I spoke with Ezra Baeli-Wang, one of the young writers featured in Chrysanthemum.
HapaMama: Tell me a little bit about yourself: Where did you grow up, go to college, where do you now live?
Ezra Baeli-Wang: I grew up in Hillsborough, a suburb in central New Jersey–lived in the same neighborhood in the same house until I was seventeen and left for college. I attended the University of North Carolina at Chapel Hill, and studied Peace, War, and Defense, and Chinese, and minored in Creative Writing. I’m living in Raleigh, North Carolina now.
HM: How do you identify yourself racially and/or ethnically?
EBW: I identify as mixed-race or biracial. It’s interesting because depending on the time of year (how much sun I’ve gotten), where I am in the world, and what language I’m speaking, I’ve been mistaken for Native American, Hawaiian, Spanish, Filipino, or even fully-white or fully-Taiwanese.
HM: Tell me a little bit about your writing and how you got started…
EBW: I started writing at a pretty young age. My mother spent some time as an adjunct English professor, and was a published poet herself, so I credit her for my early exposure to, and appreciation of, language. As a child I mostly journaled, and had one longer-term fantasy adventure “novel” I worked on for quite a while–stuff I would be mortified to have my name on now. But when my mom moved out to Albuquerque after my parents divorced, I had the opportunity to attend a number of poetry readings that left lasting impressions on me.
The poetry scene in Albuquerque was a vibrant, powerful, exciting place for a thirteen year old, and it wasn’t long before I began participating in open mic readings and attending workshops. I’d say that’s when I began to realize how important it was to me for poetry to remain a central part of my life. In college I knew I wanted to write my thesis in poetry, and I was privileged to work with some incredible poets in the creative writing program at Carolina, who pushed me to dig deeper into questions of identity and belonging. The content of my writing was initially pretty eclectic, but as patterns emerged regarding the strength of particular works surrounding specific themes, I started to delve more thoroughly into exploring questions around my ethnic heritage.
HM: You are Taiwanese and Italian, right? How has your particular mixed-race background influenced your writing?
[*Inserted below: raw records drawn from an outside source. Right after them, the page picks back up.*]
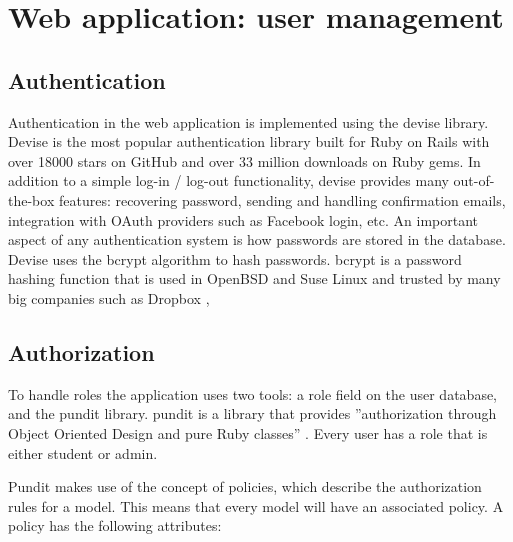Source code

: \section{Web application: user management}
\subsection{Authentication}
Authentication in the web application is implemented using the devise library. Devise is the most popular authentication library built for Ruby on Rails with over 18000 stars on GitHub and over 33 million downloads on Ruby gems. In addition to a simple log-in / log-out functionality, devise provides many out-of-the-box features: recovering password, sending and handling confirmation emails, integration with OAuth providers such as Facebook login, etc. An important aspect of any authentication system is how passwords are stored in the database. Devise uses the bcrypt algorithm to hash passwords. bcrypt is a password hashing function \citep{wiki:bcrypt} that is used in OpenBSD and Suse Linux and trusted by many big companies such as Dropbox \citep{dropbox:authentication},

\subsection{Authorization}
To handle roles the application uses two tools: a role field on the user database, and the pundit library. pundit is a library that provides ''authorization through Object Oriented Design and pure Ruby classes'' \citep{github:pundit}. Every user has a role that is either student or admin.

Pundit makes use of the concept of policies, which describe the authorization rules for a model. This means that every model will have an associated policy. A policy has the following attributes:

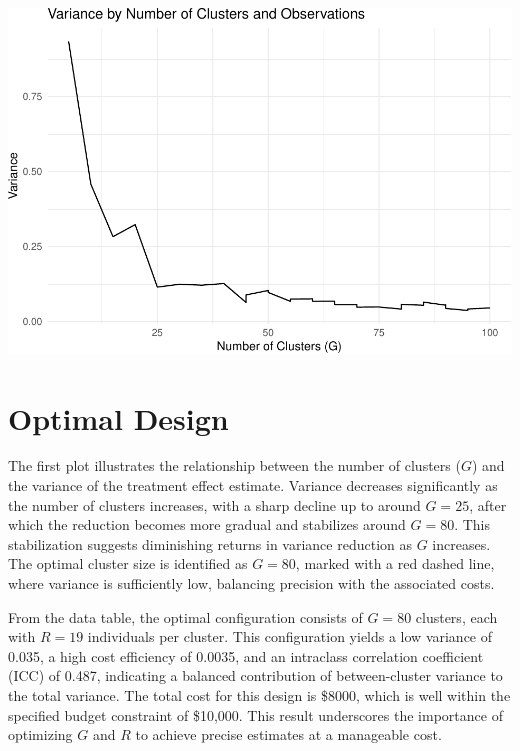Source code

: \documentclass[
]{article}
\begin{document}
\begin{center}\includegraphics{Project3Simulation_files/figure-latex/unnamed-chunk-4-1} \end{center}

\hypertarget{optimal-design}{%
\section{Optimal Design}\label{optimal-design}}

The first plot illustrates the relationship between the number of
clusters (\(G\)) and the variance of the treatment effect estimate.
Variance decreases significantly as the number of clusters increases,
with a sharp decline up to around \(G = 25\), after which the reduction
becomes more gradual and stabilizes around \(G = 80\). This
stabilization suggests diminishing returns in variance reduction as
\(G\) increases. The optimal cluster size is identified as \(G = 80\),
marked with a red dashed line, where variance is sufficiently low,
balancing precision with the associated costs.

From the data table, the optimal configuration consists of \(G = 80\)
clusters, each with \(R = 19\) individuals per cluster. This
configuration yields a low variance of 0.035, a high cost efficiency of
0.0035, and an intraclass correlation coefficient (ICC) of 0.487,
indicating a balanced contribution of between-cluster variance to the
total variance. The total cost for this design is \$8000, which is well
within the specified budget constraint of \$10,000. This result
underscores the importance of optimizing \(G\) and \(R\) to achieve
precise estimates at a manageable cost.
\end{document}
EBW: Yes, my father is a first-generation immigrant from Taipei, Taiwan, and my mother is third-generation Sicilian–her family comes from the town of Santa Croce Camerina. I definitely think that being biracial has impacted me and my writing differently than it would have had I been fully ethnically Taiwanese. For one thing, only being able to claim half of my identity as a racial minority, instilled in me a level of self-doubt that made speaking out and writing about my experiences difficult. I found myself constantly questioning, and being questioned on, whether I had the credibility or the right to make certain claims, or any claims at all, about life as an Asian-American. Growing up in a comfortable suburb in New Jersey, the vast majority of my friends were white.
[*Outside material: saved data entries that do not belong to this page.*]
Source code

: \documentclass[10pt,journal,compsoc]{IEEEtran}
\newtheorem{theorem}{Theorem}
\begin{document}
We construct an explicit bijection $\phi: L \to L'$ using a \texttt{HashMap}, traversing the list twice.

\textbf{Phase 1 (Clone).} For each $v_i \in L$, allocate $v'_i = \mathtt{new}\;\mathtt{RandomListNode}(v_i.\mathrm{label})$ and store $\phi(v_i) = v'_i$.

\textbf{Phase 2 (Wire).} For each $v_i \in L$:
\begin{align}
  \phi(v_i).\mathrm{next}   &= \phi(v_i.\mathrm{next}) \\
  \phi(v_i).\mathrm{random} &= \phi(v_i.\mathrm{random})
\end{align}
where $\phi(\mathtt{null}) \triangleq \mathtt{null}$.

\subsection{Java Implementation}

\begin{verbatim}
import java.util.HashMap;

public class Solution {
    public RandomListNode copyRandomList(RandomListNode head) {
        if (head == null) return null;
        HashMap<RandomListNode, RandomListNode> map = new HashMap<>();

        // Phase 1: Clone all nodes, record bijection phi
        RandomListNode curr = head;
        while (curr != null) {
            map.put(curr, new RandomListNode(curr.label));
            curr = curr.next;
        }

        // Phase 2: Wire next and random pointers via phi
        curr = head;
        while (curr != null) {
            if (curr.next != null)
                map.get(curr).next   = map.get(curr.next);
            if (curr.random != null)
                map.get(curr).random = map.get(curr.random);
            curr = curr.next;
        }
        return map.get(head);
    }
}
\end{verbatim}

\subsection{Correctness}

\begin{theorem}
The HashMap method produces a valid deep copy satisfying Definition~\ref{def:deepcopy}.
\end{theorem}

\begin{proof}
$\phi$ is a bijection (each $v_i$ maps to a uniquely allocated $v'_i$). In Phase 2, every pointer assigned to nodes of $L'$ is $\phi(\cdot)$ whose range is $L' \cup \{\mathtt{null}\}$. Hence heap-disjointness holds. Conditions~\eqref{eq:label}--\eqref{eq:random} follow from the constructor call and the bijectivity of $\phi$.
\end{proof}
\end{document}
My Asian friends were conspicuously aware of their ethnicity in a way that I was not, but often wanted to be, even when it was the subject of derision–because it was still a marker, an indicator of an identity and in-group to which I wanted to belong. I wanted to be able to commiserate, to share stories about going to Chinese school on Sundays, to talk about being teased for the foods that my father packed me for lunch, but often I felt like I wasn’t “Asian enough” to be a part of those conversations. On the other hand, I also enjoyed many of the privileges of being white-passing. I don’t think I had to work quite as hard as some of the other fully ethnically-Asian kids in my town to make friends; there was less of an inherent expectation that I was “uncool” or a “nerd” because those were stereotypes associated with being phenotypically fully Asian.
So a lot of my writing works to capture these swirling, often conflicting, feelings of guilt and pride and confusion and a desire to belong to both the white community and the Asian community, and frustration at how mutually-exclusive those desired seemed to be.
HM: Can you tell us a little about your piece that will be published in Chrysanthemum?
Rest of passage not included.